ZIMBABWE: Mugabe scraps student elections

Zimbabwean president Robert Mugabe is tightening his grip on the country's institutions of higher learning by scrapping elections to choose student leaders. The Zimbabwe National Students Union, Zinasu, said authorities at Harare Polytechnic had done away with student representative council elections and imposed people they could manipulate.

President of the Zimbabwe National Students Union, Zinasu, Clever Bere, also claimed that Bulawayo Polytechnic authorities had also stage-managed the selection of an SRC of their liking - a development that prompted students to pass a vote of no confidence in the leadership of that student union.

"There is a deliberate attempt by the state, through college authorities, to appoint SRCs on a patronage basis, in the process incapacitating or weakening them," said Bere, adding that colleges were now making it impossible for SRCs to collect subscriptions from campuses.

"This process deprives students of the right to elect leaders of their choice. This does nor resonate well with the concept of academic freedom. The idea is that when you cannot elect, you cannot mobile students on issues affecting them," Bere argued.

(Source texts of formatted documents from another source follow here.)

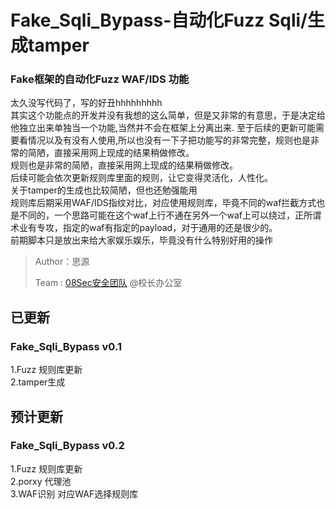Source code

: # Fake_Sqli_Bypass-自动化Fuzz Sqli/生成tamper
### Fake框架的自动化Fuzz WAF/IDS 功能

太久没写代码了，写的好丑hhhhhhhhh
</br>
其实这个功能点的开发并没有我想的这么简单，但是又非常的有意思，于是决定给他独立出来单独当一个功能,当然并不会在框架上分离出来.
至于后续的更新可能需要看情况以及有没有人使用,所以也没有一下子把功能写的非常完整，规则也是非常的简陋，直接采用网上现成的结果稍做修改。
</br>
规则也是非常的简陋，直接采用网上现成的结果稍做修改。
</br>
后续可能会依次更新规则库里面的规则，让它变得灵活化，人性化。
</br>
关于tamper的生成也比较简陋，但也还勉强能用
</br>
规则库后期采用WAF/IDS指纹对比，对应使用规则库，毕竟不同的waf拦截方式也是不同的，一个思路可能在这个waf上行不通在另外一个waf上可以绕过，正所谓术业有专攻，指定的waf有指定的payload，对于通用的还是很少的。
</br>
前期脚本只是放出来给大家娱乐娱乐，毕竟没有什么特别好用的操作

>Author：思源
>
>Team  : [08Sec安全团队](https://www.08sec.org/) @校长办公室

## 已更新
### Fake_Sqli_Bypass v0.1

1.Fuzz 规则库更新
</br>
2.tamper生成

## 预计更新
### Fake_Sqli_Bypass v0.2

1.Fuzz 规则库更新
</br>
2.porxy 代理池
</br>
3.WAF识别 对应WAF选择规则库
</br>
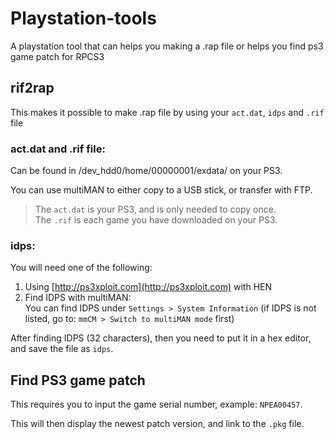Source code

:# Playstation-tools
A playstation tool that can helps you making a .rap file or helps you find ps3 game patch for RPCS3

## rif2rap
This makes it possible to make .rap file by using your `act.dat`, `idps` and `.rif` file

### act.dat and .rif file:
Can be found in /dev_hdd0/home/00000001/exdata/ on your PS3.

You can use multiMAN to either copy to a USB stick, or transfer with FTP.

> The `act.dat` is your PS3, and is only needed to copy once.<br>
The `.rif` is each game you have downloaded on your PS3.

### idps:
You will need one of the following:<br>
1. Using [http://ps3xploit.com](http://ps3xploit.com) with HEN
2. Find IDPS with multiMAN:<br>
   You can find IDPS under `Settings > System Information` (if IDPS is not listed, go to: `mmCM > Switch to multiMAN mode` first)
   
After finding IDPS (32 characters), then you need to put it in a hex editor, and save the file as `idps`.

## Find PS3 game patch

This requires you to input the game serial number, example: `NPEA00457`.

This will then display the newest patch version, and link to the `.pkg` file.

Many political and civil society figures who oppose Mugabe's government are former student leaders, and students have been at the forefront of opposition to his regime. Earlier this year Zinasu, the country's largest student union, backed Mugabe's arch rival, Movement for Democratic Change leader Morgan Tsvangirai, in presidential elections. Moves against student leaders have long been part of the government's strategy to clamp down on critics.

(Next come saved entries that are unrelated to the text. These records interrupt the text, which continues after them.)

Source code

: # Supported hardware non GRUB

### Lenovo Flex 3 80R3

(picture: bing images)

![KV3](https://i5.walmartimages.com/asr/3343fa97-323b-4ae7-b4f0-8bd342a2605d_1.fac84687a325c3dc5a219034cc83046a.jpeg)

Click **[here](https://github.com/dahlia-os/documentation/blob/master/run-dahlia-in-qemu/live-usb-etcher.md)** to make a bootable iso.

The last president at the Harare Polytechnic, Steven Matenga, had his room sprayed with acid. He took the matter to court and the assailants were convicted. "I think that was an assassination attempt. They thought he was in his room," Bere told University World News.

Political analyst Eldred Masunungure said Mugabe's imposition of student leaders was no surprise, considering the rigging and use of violence that has characterised national elections as the ageing ruler has clung to power he gained 28 years ago on independence from Britain.